Records from a dataset:
..............................
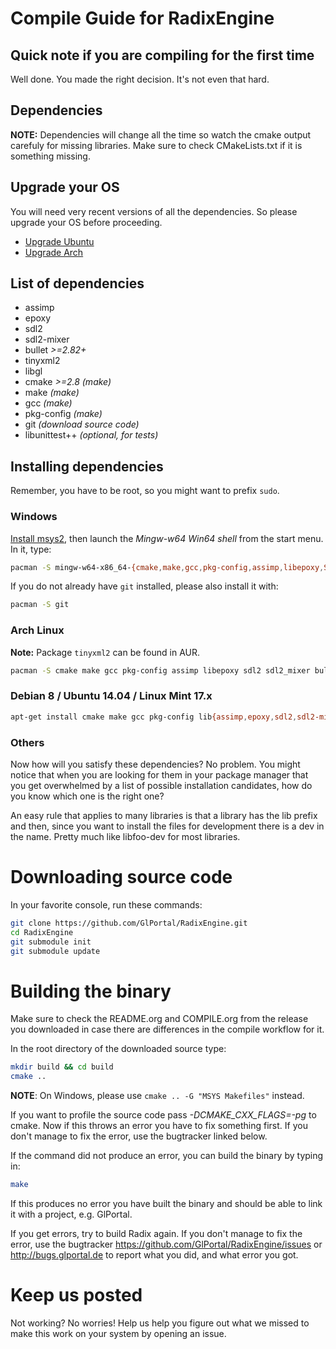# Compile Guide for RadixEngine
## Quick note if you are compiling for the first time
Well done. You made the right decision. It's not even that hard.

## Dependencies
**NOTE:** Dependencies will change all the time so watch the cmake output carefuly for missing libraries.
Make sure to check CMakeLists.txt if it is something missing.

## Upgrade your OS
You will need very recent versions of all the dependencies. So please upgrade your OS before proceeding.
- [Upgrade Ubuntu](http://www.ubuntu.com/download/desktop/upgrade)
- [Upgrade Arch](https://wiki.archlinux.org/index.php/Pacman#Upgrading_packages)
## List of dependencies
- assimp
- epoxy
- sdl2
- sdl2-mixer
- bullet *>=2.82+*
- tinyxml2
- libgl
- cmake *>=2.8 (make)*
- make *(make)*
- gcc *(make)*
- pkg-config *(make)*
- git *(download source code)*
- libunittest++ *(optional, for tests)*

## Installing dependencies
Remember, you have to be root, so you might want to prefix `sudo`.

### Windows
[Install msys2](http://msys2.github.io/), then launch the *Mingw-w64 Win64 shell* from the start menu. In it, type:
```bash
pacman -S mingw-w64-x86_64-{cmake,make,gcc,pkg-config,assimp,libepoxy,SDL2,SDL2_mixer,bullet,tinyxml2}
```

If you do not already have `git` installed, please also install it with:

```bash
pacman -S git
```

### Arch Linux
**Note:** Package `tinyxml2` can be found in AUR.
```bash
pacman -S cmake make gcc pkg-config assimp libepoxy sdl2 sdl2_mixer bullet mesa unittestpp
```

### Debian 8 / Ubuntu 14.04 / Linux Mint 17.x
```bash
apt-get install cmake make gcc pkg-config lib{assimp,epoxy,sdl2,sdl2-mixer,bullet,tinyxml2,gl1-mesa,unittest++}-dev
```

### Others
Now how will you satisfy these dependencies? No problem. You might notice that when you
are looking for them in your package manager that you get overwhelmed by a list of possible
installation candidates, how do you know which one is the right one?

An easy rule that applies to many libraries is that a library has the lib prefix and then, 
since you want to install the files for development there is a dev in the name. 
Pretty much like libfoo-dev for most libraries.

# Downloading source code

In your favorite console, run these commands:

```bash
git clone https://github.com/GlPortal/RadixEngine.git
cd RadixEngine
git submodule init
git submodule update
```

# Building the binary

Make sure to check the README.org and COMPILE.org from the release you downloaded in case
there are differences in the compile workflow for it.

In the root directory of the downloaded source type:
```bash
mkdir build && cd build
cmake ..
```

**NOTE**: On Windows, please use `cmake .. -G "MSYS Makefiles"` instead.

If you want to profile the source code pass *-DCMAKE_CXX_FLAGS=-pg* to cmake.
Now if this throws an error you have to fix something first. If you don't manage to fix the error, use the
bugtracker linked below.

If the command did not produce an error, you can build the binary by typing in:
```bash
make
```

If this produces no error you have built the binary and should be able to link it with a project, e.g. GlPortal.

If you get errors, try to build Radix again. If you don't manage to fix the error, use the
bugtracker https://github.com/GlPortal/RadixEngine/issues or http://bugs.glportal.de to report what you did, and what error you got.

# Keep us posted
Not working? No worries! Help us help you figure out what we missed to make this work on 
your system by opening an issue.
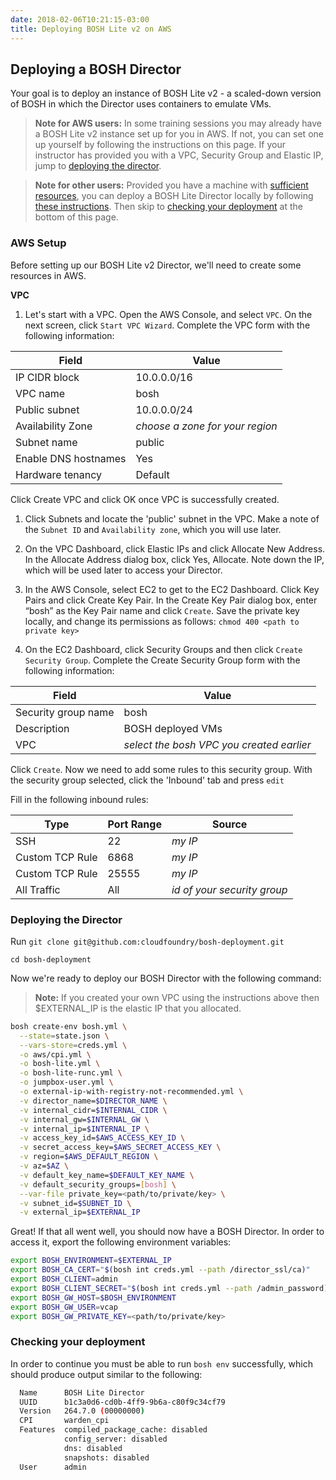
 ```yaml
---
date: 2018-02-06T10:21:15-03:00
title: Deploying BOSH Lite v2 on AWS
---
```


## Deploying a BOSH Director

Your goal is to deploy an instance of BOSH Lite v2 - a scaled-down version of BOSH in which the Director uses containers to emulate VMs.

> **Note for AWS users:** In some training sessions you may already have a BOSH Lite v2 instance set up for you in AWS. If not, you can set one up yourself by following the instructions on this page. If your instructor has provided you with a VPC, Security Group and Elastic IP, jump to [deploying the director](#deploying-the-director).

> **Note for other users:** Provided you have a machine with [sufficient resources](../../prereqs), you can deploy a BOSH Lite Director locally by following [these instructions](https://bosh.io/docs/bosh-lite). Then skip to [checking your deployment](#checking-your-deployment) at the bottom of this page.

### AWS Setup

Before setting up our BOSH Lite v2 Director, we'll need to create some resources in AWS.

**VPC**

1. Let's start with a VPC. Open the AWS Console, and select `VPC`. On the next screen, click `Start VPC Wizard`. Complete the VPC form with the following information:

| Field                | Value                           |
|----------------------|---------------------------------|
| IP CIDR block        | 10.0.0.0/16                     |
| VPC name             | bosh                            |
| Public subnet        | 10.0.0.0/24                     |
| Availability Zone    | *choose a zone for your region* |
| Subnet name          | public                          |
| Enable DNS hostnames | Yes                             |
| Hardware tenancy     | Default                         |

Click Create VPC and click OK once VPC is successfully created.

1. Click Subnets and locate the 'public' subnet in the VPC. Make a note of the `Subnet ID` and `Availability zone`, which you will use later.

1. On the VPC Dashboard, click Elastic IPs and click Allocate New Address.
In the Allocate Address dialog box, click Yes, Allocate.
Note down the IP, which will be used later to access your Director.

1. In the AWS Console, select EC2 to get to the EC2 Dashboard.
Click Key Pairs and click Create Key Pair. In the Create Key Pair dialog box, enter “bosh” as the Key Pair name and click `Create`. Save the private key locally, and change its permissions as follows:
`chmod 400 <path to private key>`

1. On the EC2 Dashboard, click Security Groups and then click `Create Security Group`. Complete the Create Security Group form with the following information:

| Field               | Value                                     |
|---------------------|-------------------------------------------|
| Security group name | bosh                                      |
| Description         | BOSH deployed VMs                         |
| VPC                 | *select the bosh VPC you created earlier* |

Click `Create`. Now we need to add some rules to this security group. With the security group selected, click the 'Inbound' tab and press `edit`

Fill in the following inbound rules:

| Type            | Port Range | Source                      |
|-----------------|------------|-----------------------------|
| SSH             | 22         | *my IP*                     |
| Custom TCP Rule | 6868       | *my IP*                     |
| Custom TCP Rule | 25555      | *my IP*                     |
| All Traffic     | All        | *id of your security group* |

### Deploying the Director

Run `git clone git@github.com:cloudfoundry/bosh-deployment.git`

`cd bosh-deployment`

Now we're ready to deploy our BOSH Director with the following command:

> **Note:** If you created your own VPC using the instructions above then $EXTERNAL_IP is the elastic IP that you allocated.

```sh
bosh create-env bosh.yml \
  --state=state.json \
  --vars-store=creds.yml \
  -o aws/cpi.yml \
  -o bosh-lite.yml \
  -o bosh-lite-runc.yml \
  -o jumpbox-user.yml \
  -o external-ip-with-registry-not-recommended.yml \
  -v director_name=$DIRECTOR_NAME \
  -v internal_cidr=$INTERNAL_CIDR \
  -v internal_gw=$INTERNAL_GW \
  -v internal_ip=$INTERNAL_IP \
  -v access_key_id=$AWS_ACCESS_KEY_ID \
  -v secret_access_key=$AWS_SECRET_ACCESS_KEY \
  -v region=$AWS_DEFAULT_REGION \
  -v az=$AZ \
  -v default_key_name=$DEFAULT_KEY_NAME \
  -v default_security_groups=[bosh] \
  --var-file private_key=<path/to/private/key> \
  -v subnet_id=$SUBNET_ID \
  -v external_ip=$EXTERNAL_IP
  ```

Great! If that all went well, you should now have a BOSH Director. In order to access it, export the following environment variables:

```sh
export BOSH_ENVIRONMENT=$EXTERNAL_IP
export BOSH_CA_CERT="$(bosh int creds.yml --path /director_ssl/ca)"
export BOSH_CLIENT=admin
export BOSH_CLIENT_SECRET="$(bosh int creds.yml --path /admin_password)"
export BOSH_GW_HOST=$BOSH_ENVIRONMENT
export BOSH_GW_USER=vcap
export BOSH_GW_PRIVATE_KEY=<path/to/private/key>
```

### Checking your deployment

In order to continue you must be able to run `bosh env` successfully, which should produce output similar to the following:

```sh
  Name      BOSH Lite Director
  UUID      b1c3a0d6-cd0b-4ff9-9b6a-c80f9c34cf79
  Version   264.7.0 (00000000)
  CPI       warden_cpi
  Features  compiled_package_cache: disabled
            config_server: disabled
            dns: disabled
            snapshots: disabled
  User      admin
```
..............................
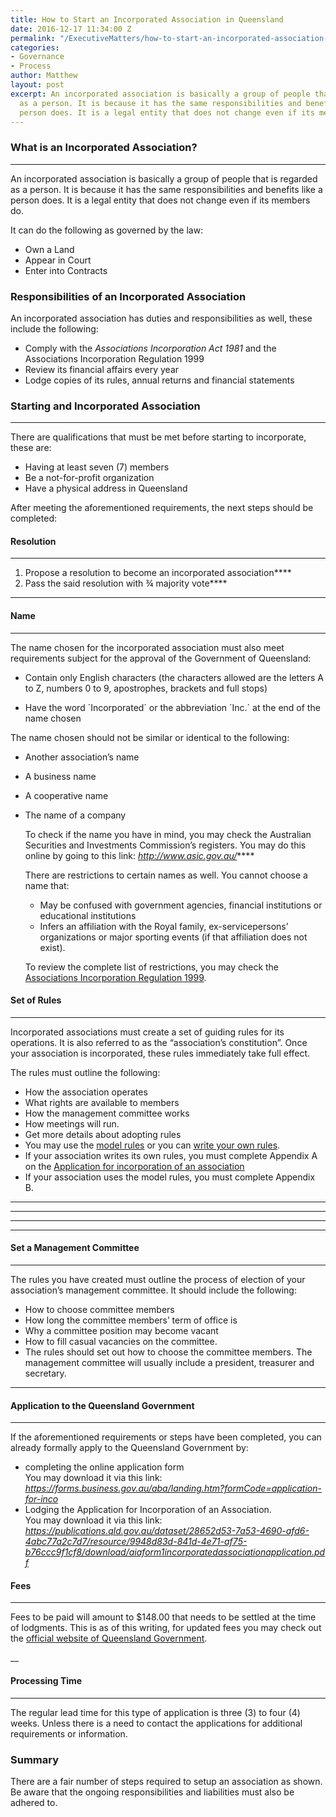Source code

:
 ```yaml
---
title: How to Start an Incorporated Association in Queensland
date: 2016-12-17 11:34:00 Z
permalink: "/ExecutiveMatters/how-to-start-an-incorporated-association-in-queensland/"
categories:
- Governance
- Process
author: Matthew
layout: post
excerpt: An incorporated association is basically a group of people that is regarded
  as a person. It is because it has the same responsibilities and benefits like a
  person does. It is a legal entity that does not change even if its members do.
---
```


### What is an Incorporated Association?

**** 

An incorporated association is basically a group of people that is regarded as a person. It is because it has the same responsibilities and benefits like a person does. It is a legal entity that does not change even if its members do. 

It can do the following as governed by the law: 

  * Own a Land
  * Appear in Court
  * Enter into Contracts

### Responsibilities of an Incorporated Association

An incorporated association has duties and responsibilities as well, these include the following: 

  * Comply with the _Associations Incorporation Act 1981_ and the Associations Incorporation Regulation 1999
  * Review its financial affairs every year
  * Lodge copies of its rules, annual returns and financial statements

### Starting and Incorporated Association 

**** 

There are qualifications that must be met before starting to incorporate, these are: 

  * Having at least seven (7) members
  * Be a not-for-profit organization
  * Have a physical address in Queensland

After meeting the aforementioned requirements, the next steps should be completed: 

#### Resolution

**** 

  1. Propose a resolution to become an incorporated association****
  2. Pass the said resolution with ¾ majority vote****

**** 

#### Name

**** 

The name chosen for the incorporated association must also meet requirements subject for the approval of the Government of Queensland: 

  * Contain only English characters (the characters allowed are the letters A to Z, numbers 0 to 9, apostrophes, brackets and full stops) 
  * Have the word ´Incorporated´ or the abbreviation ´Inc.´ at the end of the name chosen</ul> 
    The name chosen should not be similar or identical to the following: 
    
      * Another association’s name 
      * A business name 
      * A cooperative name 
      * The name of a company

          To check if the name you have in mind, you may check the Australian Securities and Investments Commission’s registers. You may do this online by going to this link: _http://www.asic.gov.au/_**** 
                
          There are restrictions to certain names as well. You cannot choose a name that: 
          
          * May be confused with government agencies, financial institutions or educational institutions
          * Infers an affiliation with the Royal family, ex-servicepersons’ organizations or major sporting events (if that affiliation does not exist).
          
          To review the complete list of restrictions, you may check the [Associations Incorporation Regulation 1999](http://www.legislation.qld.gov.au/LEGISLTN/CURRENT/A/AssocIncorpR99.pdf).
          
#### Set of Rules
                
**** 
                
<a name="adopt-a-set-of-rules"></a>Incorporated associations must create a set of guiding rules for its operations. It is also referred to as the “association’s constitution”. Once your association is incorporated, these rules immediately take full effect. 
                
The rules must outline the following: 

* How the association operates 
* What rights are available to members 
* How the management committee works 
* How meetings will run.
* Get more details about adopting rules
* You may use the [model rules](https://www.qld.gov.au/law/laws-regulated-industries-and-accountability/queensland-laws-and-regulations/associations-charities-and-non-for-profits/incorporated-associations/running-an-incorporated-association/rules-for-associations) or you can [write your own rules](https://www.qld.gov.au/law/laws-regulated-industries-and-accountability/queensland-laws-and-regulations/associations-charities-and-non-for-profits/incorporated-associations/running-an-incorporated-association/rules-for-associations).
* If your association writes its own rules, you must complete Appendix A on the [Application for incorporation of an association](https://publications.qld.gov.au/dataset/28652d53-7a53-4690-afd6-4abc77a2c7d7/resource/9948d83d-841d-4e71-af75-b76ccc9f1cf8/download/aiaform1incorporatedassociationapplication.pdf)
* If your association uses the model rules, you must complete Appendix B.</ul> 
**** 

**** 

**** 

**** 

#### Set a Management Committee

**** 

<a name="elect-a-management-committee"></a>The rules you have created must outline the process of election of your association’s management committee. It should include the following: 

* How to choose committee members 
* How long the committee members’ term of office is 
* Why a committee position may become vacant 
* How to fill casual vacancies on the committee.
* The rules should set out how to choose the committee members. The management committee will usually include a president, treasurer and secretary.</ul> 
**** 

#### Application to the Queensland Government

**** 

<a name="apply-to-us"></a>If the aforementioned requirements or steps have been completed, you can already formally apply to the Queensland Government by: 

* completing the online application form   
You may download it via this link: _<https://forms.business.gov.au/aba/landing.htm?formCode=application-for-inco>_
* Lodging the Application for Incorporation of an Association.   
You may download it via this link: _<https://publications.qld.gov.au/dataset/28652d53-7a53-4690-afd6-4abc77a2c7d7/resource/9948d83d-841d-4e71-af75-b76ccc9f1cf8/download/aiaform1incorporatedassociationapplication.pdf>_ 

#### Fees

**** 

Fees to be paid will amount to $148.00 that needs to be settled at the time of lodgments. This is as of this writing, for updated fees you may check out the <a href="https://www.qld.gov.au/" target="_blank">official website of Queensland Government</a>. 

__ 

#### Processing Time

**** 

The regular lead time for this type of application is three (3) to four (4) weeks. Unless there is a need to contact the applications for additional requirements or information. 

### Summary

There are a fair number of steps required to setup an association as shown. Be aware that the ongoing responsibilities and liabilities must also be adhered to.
..............................
What is required:
Count lines above with the word "Fees". Give the number only.

Answer to the exercise:
2